1. The charging information and probable cause affidavit allege that Parish broke and entered a residence by forcing open the front door. Specifically, he broke the glass on the door and bent the frame. Parish then ransacked the house and took items, including a coin collection, jewelry, and lamp, back to his own house. Parish's wife discovered these items, as well as other items that did not belong to her or Parish, and asked Parish about them. Parish's wife later consented to a search of their house and told police that Parish used drugs and that she had seen drugs in their house. The police discovered drugs, syringes, and paraphernalia.
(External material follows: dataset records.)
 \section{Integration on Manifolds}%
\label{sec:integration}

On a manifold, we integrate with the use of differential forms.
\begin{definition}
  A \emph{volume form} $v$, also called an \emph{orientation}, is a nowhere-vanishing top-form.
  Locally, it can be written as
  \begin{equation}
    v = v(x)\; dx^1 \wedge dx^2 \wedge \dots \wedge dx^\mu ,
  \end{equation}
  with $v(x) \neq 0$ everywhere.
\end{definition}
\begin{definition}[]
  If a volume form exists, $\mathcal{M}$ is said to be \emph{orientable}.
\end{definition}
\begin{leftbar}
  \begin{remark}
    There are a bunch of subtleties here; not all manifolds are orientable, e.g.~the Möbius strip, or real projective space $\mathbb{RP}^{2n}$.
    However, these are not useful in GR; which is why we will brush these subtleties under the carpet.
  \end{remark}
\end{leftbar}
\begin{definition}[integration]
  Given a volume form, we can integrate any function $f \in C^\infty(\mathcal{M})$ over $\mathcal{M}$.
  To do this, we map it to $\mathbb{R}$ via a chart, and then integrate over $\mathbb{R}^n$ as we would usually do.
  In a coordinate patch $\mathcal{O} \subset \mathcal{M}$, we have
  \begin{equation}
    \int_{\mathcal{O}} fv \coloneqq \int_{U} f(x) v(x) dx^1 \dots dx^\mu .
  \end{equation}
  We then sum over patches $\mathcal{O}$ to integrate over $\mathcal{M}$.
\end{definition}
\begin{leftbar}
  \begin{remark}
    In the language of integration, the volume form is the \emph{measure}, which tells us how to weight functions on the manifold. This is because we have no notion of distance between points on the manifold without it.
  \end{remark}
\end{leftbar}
2. While the probation report indicated that Parish had last worked in March 2019, Parish stated during the initial hearing that he had been unemployed “since Covid began[,]” which would be March 2020. (Tr. Vol. 2 at 12). Thus, Parish had been unemployed for a minimum of two years.
3. The IRAS is the Indiana Risk Assessment System's Pretrial Assessment Tool. See DeWees v. State, 180 N.E.3d 261, 266 (Ind. 2022).
4. Indiana Code § 35-33-8-3.8 provides, in part, that “[a] court shall consider the results of the Indiana pretrial risk assessment system (if available) before setting or modifying bail for an arrestee.” I.C. § 35-33-8-3.8(a). See also Ind. Crim. Rule 26(B) (“In determining whether an arrestee presents a substantial risk of flight or danger to self or other persons or to the public [on pretrial release], the court should utilize the results of an evidence-based risk assessment approved by the Indiana Office of Court Services, and such other information as the court finds relevant.”)
Vaidik, J., and Bradford, J., concur.